Analyzing language as a sounding performance, we find that writing systems encode bodies in ways that both broaden the possibilities of performance and establish limitations. Each human language narrows the infinite range of vocal performance to a set repertoire of articulations in order to create an operable code. This paradox haunts performance as a space for freedom and a continuous call to socialization: There’s no single human language that makes use of every possible sound of the mouth—Spanish lacks the “sh” sound, English lacks the “ñ” sound—but this limitation creates a frame which makes possible symbolic relations for meaning building (house, household, housing).

A complicated version of freedom explores the potentiality of different languages—not for what they mean but for how they sound. How might a theatre piece take advantage of four different languages conceived as musical instruments, each one with its own unique potential?

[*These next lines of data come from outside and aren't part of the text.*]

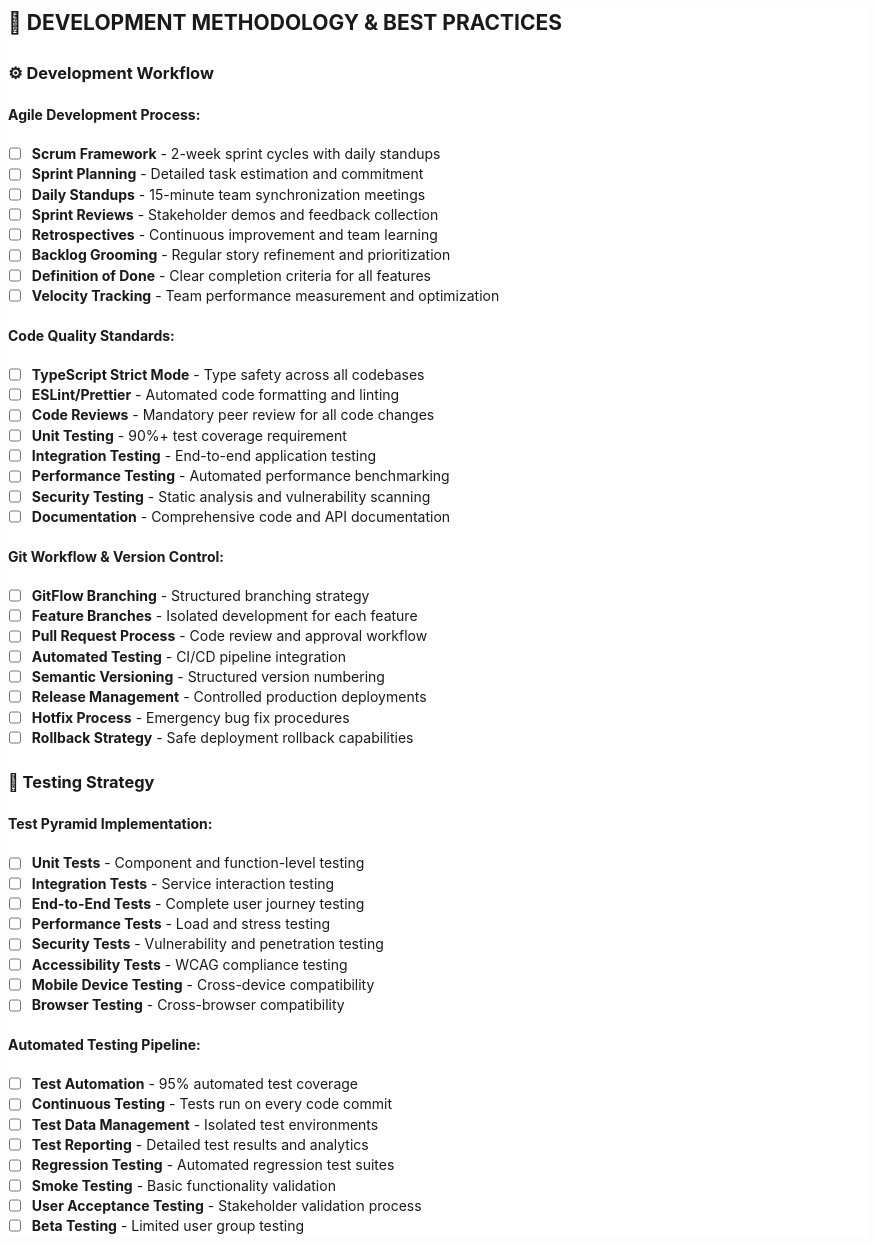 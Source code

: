 
## 🎯 **DEVELOPMENT METHODOLOGY & BEST PRACTICES**

### **⚙️ Development Workflow**

#### **Agile Development Process:**
- [ ] **Scrum Framework** - 2-week sprint cycles with daily standups
- [ ] **Sprint Planning** - Detailed task estimation and commitment
- [ ] **Daily Standups** - 15-minute team synchronization meetings
- [ ] **Sprint Reviews** - Stakeholder demos and feedback collection
- [ ] **Retrospectives** - Continuous improvement and team learning
- [ ] **Backlog Grooming** - Regular story refinement and prioritization
- [ ] **Definition of Done** - Clear completion criteria for all features
- [ ] **Velocity Tracking** - Team performance measurement and optimization

#### **Code Quality Standards:**
- [ ] **TypeScript Strict Mode** - Type safety across all codebases
- [ ] **ESLint/Prettier** - Automated code formatting and linting
- [ ] **Code Reviews** - Mandatory peer review for all code changes
- [ ] **Unit Testing** - 90%+ test coverage requirement
- [ ] **Integration Testing** - End-to-end application testing
- [ ] **Performance Testing** - Automated performance benchmarking
- [ ] **Security Testing** - Static analysis and vulnerability scanning
- [ ] **Documentation** - Comprehensive code and API documentation

#### **Git Workflow & Version Control:**
- [ ] **GitFlow Branching** - Structured branching strategy
- [ ] **Feature Branches** - Isolated development for each feature
- [ ] **Pull Request Process** - Code review and approval workflow
- [ ] **Automated Testing** - CI/CD pipeline integration
- [ ] **Semantic Versioning** - Structured version numbering
- [ ] **Release Management** - Controlled production deployments
- [ ] **Hotfix Process** - Emergency bug fix procedures
- [ ] **Rollback Strategy** - Safe deployment rollback capabilities

### **🧪 Testing Strategy**

#### **Test Pyramid Implementation:**
- [ ] **Unit Tests** - Component and function-level testing
- [ ] **Integration Tests** - Service interaction testing
- [ ] **End-to-End Tests** - Complete user journey testing
- [ ] **Performance Tests** - Load and stress testing
- [ ] **Security Tests** - Vulnerability and penetration testing
- [ ] **Accessibility Tests** - WCAG compliance testing
- [ ] **Mobile Device Testing** - Cross-device compatibility
- [ ] **Browser Testing** - Cross-browser compatibility

#### **Automated Testing Pipeline:**
- [ ] **Test Automation** - 95% automated test coverage
- [ ] **Continuous Testing** - Tests run on every code commit
- [ ] **Test Data Management** - Isolated test environments
- [ ] **Test Reporting** - Detailed test results and analytics
- [ ] **Regression Testing** - Automated regression test suites
- [ ] **Smoke Testing** - Basic functionality validation
- [ ] **User Acceptance Testing** - Stakeholder validation process
- [ ] **Beta Testing** - Limited user group testing
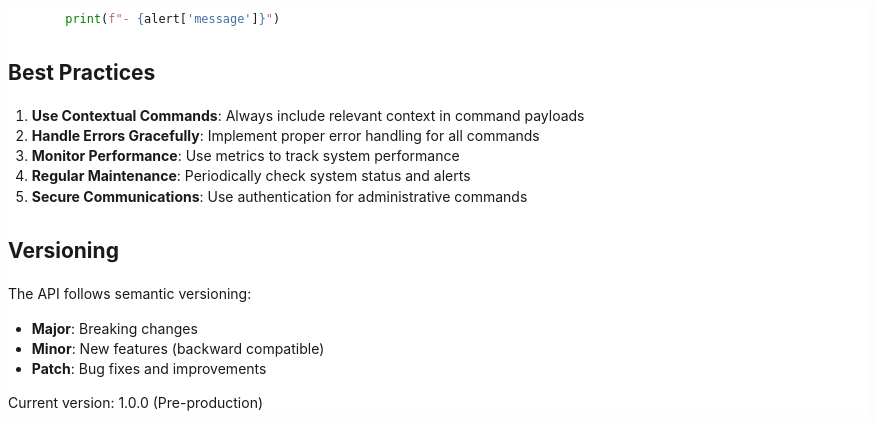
 ```python
        print(f"- {alert['message']}")
```

## Best Practices

1. **Use Contextual Commands**: Always include relevant context in command payloads
2. **Handle Errors Gracefully**: Implement proper error handling for all commands
3. **Monitor Performance**: Use metrics to track system performance
4. **Regular Maintenance**: Periodically check system status and alerts
5. **Secure Communications**: Use authentication for administrative commands

## Versioning

The API follows semantic versioning:
- **Major**: Breaking changes
- **Minor**: New features (backward compatible)
- **Patch**: Bug fixes and improvements

Current version: 1.0.0 (Pre-production)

A complicated version of freedom attempts to compose such a utopic piece. Analyzing different mappings of the sounds in Mandarin, Korean, Farsi, and Spanish, I arranged a composition that releases slow transformations that incrementally unravel different compositional games as a minimalistic vocal piece. After the phonetic aspect of the composition was realized, I asked the performers/native speakers to transcribe the work using their own writing systems. This led to a unique score written in eight hands: an impossible script for a single author. It is imperative to show its handwritten quality to fully convey the richness of such a collective labor. 

Between these spoken landscapes appear some discourses written by each performer in their own native language about what is it to be free in New York and what is it to be free back in their respective hometowns. A second performer imitates the initial speech in their own language, finding words that phonetically resemble the source but which unleash a completely different and unexpected new meaning.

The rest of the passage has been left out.